Stored items
"""
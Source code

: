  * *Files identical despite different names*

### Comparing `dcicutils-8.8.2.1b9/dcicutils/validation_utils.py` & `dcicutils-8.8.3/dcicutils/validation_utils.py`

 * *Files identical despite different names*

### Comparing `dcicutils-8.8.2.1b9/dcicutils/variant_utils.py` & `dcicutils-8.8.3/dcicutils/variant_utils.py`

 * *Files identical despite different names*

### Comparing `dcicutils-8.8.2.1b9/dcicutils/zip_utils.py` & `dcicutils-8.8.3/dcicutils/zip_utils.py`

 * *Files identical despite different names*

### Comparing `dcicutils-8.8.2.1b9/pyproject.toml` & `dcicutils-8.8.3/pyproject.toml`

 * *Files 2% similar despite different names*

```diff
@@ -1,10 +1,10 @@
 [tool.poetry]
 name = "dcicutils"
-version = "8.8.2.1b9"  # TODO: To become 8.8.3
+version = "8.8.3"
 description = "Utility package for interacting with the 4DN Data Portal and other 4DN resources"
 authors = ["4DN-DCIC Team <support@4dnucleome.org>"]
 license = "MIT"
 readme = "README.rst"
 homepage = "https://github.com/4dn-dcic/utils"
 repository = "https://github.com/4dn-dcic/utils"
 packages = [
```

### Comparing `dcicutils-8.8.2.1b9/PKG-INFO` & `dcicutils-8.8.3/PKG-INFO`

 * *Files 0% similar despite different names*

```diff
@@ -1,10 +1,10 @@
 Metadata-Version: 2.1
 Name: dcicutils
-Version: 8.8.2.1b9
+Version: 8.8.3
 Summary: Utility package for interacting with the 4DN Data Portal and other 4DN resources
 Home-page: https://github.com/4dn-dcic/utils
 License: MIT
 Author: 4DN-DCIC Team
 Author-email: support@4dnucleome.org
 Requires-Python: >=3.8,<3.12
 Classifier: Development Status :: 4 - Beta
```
"""
In full and word for word, write out the data above.

Exercise result.
Source code

:  * *Files identical despite different names*

### Comparing `dcicutils-8.8.2.1b9/dcicutils/validation_utils.py` & `dcicutils-8.8.3/dcicutils/validation_utils.py`

 * *Files identical despite different names*

### Comparing `dcicutils-8.8.2.1b9/dcicutils/variant_utils.py` & `dcicutils-8.8.3/dcicutils/variant_utils.py`

 * *Files identical despite different names*

### Comparing `dcicutils-8.8.2.1b9/dcicutils/zip_utils.py` & `dcicutils-8.8.3/dcicutils/zip_utils.py`

 * *Files identical despite different names*

### Comparing `dcicutils-8.8.2.1b9/pyproject.toml` & `dcicutils-8.8.3/pyproject.toml`

 * *Files 2% similar despite different names*

```diff
@@ -1,10 +1,10 @@
 [tool.poetry]
 name = "dcicutils"
-version = "8.8.2.1b9"  # TODO: To become 8.8.3
+version = "8.8.3"
 description = "Utility package for interacting with the 4DN Data Portal and other 4DN resources"
 authors = ["4DN-DCIC Team <support@4dnucleome.org>"]
 license = "MIT"
 readme = "README.rst"
 homepage = "https://github.com/4dn-dcic/utils"
 repository = "https://github.com/4dn-dcic/utils"
 packages = [
```

### Comparing `dcicutils-8.8.2.1b9/PKG-INFO` & `dcicutils-8.8.3/PKG-INFO`

 * *Files 0% similar despite different names*

```diff
@@ -1,10 +1,10 @@
 Metadata-Version: 2.1
 Name: dcicutils
-Version: 8.8.2.1b9
+Version: 8.8.3
 Summary: Utility package for interacting with the 4DN Data Portal and other 4DN resources
 Home-page: https://github.com/4dn-dcic/utils
 License: MIT
 Author: 4DN-DCIC Team
 Author-email: support@4dnucleome.org
 Requires-Python: >=3.8,<3.12
 Classifier: Development Status :: 4 - Beta
```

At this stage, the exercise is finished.